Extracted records
= = = = = = =

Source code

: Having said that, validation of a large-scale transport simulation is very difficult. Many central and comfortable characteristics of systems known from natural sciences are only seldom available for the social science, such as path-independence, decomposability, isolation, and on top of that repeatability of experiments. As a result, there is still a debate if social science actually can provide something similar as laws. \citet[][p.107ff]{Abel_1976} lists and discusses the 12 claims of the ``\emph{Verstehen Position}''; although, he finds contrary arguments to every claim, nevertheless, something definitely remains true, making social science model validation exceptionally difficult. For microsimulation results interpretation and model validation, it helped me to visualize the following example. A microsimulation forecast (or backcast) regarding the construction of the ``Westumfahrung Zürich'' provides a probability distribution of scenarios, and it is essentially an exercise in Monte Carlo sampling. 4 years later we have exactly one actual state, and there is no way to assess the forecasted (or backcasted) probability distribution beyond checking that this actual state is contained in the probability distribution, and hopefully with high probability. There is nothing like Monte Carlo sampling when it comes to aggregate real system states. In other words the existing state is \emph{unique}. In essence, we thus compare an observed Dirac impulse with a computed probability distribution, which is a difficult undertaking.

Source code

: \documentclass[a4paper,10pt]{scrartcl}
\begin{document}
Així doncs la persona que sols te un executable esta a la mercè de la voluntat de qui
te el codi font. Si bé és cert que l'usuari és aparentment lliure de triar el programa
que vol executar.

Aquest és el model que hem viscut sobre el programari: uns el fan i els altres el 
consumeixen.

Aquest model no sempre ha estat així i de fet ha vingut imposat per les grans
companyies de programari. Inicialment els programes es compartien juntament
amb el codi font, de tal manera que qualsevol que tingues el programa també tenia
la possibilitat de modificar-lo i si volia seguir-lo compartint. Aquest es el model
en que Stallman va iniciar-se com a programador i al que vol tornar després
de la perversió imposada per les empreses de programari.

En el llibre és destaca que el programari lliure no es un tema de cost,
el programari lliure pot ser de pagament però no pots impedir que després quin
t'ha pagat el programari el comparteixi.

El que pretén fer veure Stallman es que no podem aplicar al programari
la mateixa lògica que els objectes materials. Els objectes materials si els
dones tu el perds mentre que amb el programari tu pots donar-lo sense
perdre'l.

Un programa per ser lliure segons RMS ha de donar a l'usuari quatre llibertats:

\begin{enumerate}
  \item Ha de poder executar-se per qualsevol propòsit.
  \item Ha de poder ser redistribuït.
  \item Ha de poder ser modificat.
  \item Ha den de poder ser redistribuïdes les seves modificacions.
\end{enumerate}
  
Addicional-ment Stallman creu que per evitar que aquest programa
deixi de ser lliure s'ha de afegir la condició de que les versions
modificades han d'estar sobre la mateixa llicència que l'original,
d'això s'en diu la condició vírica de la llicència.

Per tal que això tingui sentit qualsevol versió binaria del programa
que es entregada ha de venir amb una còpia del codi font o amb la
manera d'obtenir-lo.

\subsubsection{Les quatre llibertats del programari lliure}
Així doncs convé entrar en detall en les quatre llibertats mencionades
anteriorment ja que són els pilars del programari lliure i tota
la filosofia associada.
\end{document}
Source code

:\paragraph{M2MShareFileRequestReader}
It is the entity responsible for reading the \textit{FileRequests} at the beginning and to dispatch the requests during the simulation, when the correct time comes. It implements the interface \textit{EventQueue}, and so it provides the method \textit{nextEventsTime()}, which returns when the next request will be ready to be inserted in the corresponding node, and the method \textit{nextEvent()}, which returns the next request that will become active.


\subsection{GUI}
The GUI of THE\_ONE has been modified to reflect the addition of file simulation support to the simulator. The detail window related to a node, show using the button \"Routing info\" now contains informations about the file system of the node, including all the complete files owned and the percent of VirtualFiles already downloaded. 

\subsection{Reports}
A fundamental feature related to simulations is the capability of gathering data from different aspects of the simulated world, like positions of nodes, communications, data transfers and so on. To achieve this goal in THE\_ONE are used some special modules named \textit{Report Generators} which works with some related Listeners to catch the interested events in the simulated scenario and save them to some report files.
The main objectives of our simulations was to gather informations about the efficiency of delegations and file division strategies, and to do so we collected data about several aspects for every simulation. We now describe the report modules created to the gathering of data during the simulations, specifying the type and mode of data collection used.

= = = = = = =

◆ **Directions**:
The answer must consist of every line in the records above that contains the word "lliure".

◆ **Your solution**:
te el codi font. Si bé és cert que l'usuari és aparentment lliure de triar el programa
En el llibre és destaca que el programari lliure no es un tema de cost,
el programari lliure pot ser de pagament però no pots impedir que després quin
Un programa per ser lliure segons RMS ha de donar a l'usuari quatre llibertats:
deixi de ser lliure s'ha de afegir la condició de que les versions
\subsubsection{Les quatre llibertats del programari lliure}
anteriorment ja que són els pilars del programari lliure i tota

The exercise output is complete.